───── Supplied information ─────
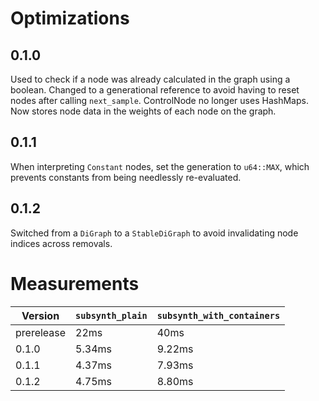 # Optimizations

## 0.1.0
Used to check if a node was already calculated in the graph using a boolean. Changed to a generational reference to avoid having to reset nodes after calling `next_sample`. ControlNode no longer uses HashMaps. Now stores node data in the weights of each node on the graph.

## 0.1.1
When interpreting `Constant` nodes, set the generation to `u64::MAX`, which prevents constants from being needlessly re-evaluated.

## 0.1.2
Switched from a `DiGraph` to a `StableDiGraph` to avoid invalidating node indices across removals.

# Measurements

| Version    | `subsynth_plain` | `subsynth_with_containers` |
| ---------- | ---------------- | -------------------------- |
| prerelease | 22ms             | 40ms                       |
| 0.1.0      | 5.34ms           | 9.22ms                     |
| 0.1.1      | 4.37ms           | 7.93ms                     |
| 0.1.2      | 4.75ms           | 8.80ms                     |
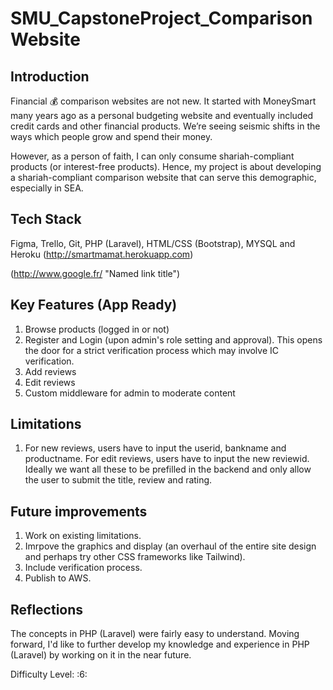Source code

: # SMU_CapstoneProject_ComparisonWebsite

## Introduction

Financial :moneybag: comparison websites are not new. It started with MoneySmart many years ago as a personal budgeting website and eventually included credit cards and other financial products. We’re seeing seismic shifts in the ways which people grow and spend their money.

However, as a person of faith, I can only consume shariah-compliant products (or interest-free products). Hence, my project is about developing a shariah-compliant comparison website that can serve this demographic, especially in SEA.

## Tech Stack

Figma, Trello, Git, PHP (Laravel), HTML/CSS (Bootstrap), MYSQL and Heroku (<http://smartmamat.herokuapp.com>)
 
 (http://www.google.fr/ "Named link title") 


## Key Features (App Ready)

1. Browse products (logged in or not)
2. Register and Login (upon admin's role setting and approval). This opens the door for a strict verification process which may involve IC verification.
3. Add reviews
4. Edit reviews
5. Custom middleware for admin to moderate content

  
## Limitations

1. For new reviews, users have to input the userid, bankname and productname. For edit reviews, users have to input the new reviewid. Ideally we want all these to be prefilled in the backend and only allow the user to submit the title, review and rating.

## Future improvements

1. Work on existing limitations.
2. Imrpove the graphics and display (an overhaul of the entire site design and perhaps try other CSS frameworks like Tailwind).
3. Include verification process.
4. Publish to AWS.


## Reflections

The concepts in PHP (Laravel) were fairly easy to understand. Moving forward, I'd like to further develop my knowledge and experience in PHP (Laravel) by working on it in the near future.

Difficulty Level: :6:
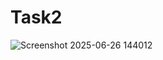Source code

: # Task2

![Screenshot 2025-06-26 144012](https://github.com/user-attachments/assets/c2e00aa0-8c46-4ebf-909f-0a7f9da09391)

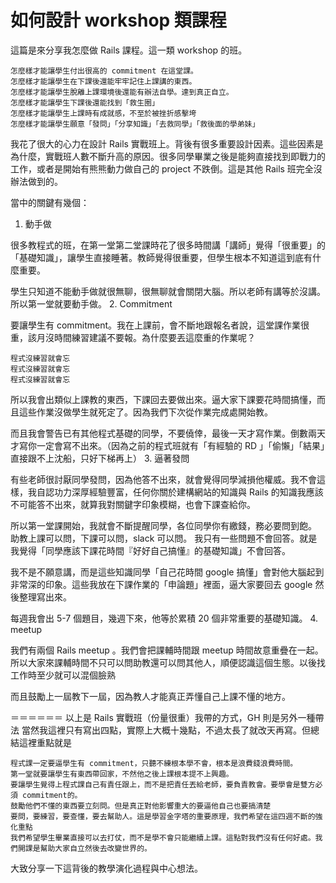 # 如何設計 workshop 類課程

這篇是來分享我怎麼做 Rails 課程。這一類 workshop 的班。

    怎麼樣才能讓學生付出很高的 commitment 在這堂課。
    怎麼樣才能讓學生在下課後還能牢牢記住上課講的東西。
    怎麼樣才能讓學生脫離上課環境後還能有辦法自學。達到真正自立。
    怎麼樣才能讓學生下課後還能找到「救生圈」
    怎麼樣才能讓學生上課時有成就感，不至於被挫折感擊垮
    怎麼樣才能讓學生願意「發問」「分享知識」「去救同學」「救後面的學弟妹」

我花了很大的心力在設計 Rails 實戰班上。背後有很多重要設計因素。這些因素是為什麼，實戰班人數不斷升高的原因。很多同學畢業之後是能夠直接找到即戰力的工作，或者是開始有熊熊動力做自己的 project 不跌倒。這是其他 Rails 班完全沒辦法做到的。

當中的關鍵有幾個：
1. 動手做

很多教程式的班，在第一堂第二堂課時花了很多時間講「講師」覺得「很重要」的「基礎知識」，讓學生直接睡著。教師覺得很重要，但學生根本不知道這到底有什麼重要。

學生只知道不能動手做就很無聊，很無聊就會關閉大腦。所以老師有講等於沒講。所以第一堂就要動手做。
2. Commitment

要讓學生有 commitment。我在上課前，會不斷地跟報名者說，這堂課作業很重，該月沒時間練習建議不要報。為什麼要丟這麼重的作業呢？

    程式沒練習就會忘
    程式沒練習就會忘
    程式沒練習就會忘

所以我會出類似上課教的東西，下課回去要做出來。逼大家下課要花時間搞懂，而且這些作業沒做學生就死定了。因為我們下次從作業完成處開始教。

而且我會警告已有其他程式基礎的同學，不要僥倖，最後一天才寫作業。倒數兩天才寫你一定會寫不出來。（因為之前的程式班就有「有經驗的 RD 」「偷懶」「結果」直接跟不上沈船，只好下梯再上）
3. 逼著發問

有些老師很討厭同學發問，因為他答不出來，就會覺得同學減損他權威。我不會這樣，我自認功力深厚經驗豐富，任何你關於建構網站的知識與 Rails 的知識我應該不可能答不出來，就算我對關鍵字印象模糊，也會下課查給你。

所以第一堂課開始，我就會不斷提醒同學，各位同學你有繳錢，務必要問到飽。
助教上課可以問，下課可以問，slack 可以問。
我只有一些問題不會回答。就是我覺得「同學應該下課花時間『好好自己搞懂』的基礎知識」不會回答。

我不是不願意講，而是這些知識同學「自己花時間 google 搞懂」會對他大腦起到非常深的印象。這些我放在下課作業的「申論題」裡面，逼大家要回去 google 然後整理寫出來。

每週我會出 5-7 個題目，幾週下來，他等於累積 20 個非常重要的基礎知識。
4. meetup

我們有兩個 Rails meetup 。我們會把課輔時間跟 meetup 時間故意重疊在一起。所以大家來課輔時間不只可以問助教還可以問其他人，順便認識這個生態。以後找工作時至少就可以混個臉熟

而且鼓勵上一屆教下一屆，因為教人才能真正弄懂自己上課不懂的地方。

＝＝＝＝＝＝ 以上是 Rails 實戰班（份量很重）我帶的方式，GH 則是另外一種帶法
當然我這裡只有寫出四點，實際上大概十幾點，不過太長了就改天再寫。但總結這裡重點就是

    程式課一定要逼學生有 commitment，只聽不練根本學不會，根本是浪費錢浪費時間。
    第一堂就要讓學生有東西帶回家，不然他之後上課根本提不上興趣。
    要讓學生覺得上程式課自己有責任跟上，而不是把責任丟給老師，要負責教會。要學會是雙方必須 commitment的。
    鼓勵他們不懂的東西要立刻問。但是真正對他影響重大的要逼他自己也要搞清楚
    要問，要練習，要查懂，要去幫助人。這是學習金字塔的重要原理，我們希望在這四週不斷的強化重點
    我們希望學生畢業直接可以去打仗，而不是學不會只能繼續上課。這點對我們沒有任何好處。我們開課是幫助大家自立然後去改變世界的。

大致分享一下這背後的教學演化過程與中心想法。
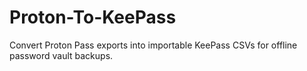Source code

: # Proton-To-KeePass
Convert Proton Pass exports into importable KeePass CSVs for offline password vault backups.
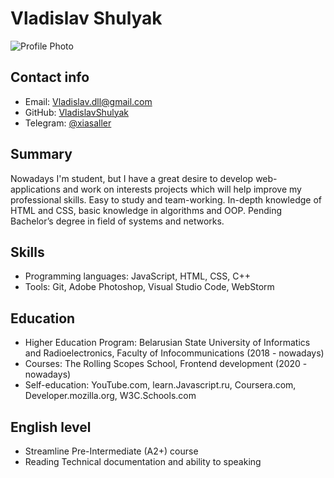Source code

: # Vladislav Shulyak
![Profile Photo](https://i.ibb.co/r7LPCtX/resume.jpg )
## Contact info
* Email: [Vladislav.dll@gmail.com](Vladislav.dll@gmail.com)
* GitHub: [VladislavShulyak](https://github.com/VladislavShulyak)
* Telegram: [@xiasaller](https://t.me/xiasaller)
## Summary
 Nowadays I'm student, but I have a great desire to develop web-applications and work on interests projects which will help improve my professional skills. Easy to study and team-working. In-depth knowledge of HTML and CSS, basic knowledge in algorithms and OOP. Pending Bachelor’s degree in field of systems and networks.
## Skills
* Programming languages: JavaScript, HTML, CSS, C++
* Tools: Git, Adobe Photoshop, Visual Studio Code, WebStorm
## Education
* Higher Education Program: Belarusian State University of Informatics and Radioelectronics, Faculty of Infocommunications (2018 - nowadays)
* Courses: The Rolling Scopes School, Frontend development (2020 - nowadays)
* Self-education: YouTube.com, learn.Javascript.ru, Coursera.com, Developer.mozilla.org, W3C.Schools.com
## English level
* Streamline Pre-Intermediate (A2+) course
* Reading Technical documentation and ability to speaking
─────
* Work item:
Read the listing. Report every line that includes the word "reviews".

* Answer below:
3. Add reviews
4. Edit reviews
1. For new reviews, users have to input the userid, bankname and productname. For edit reviews, users have to input the new reviewid. Ideally we want all these to be prefilled in the backend and only allow the user to submit the title, review and rating.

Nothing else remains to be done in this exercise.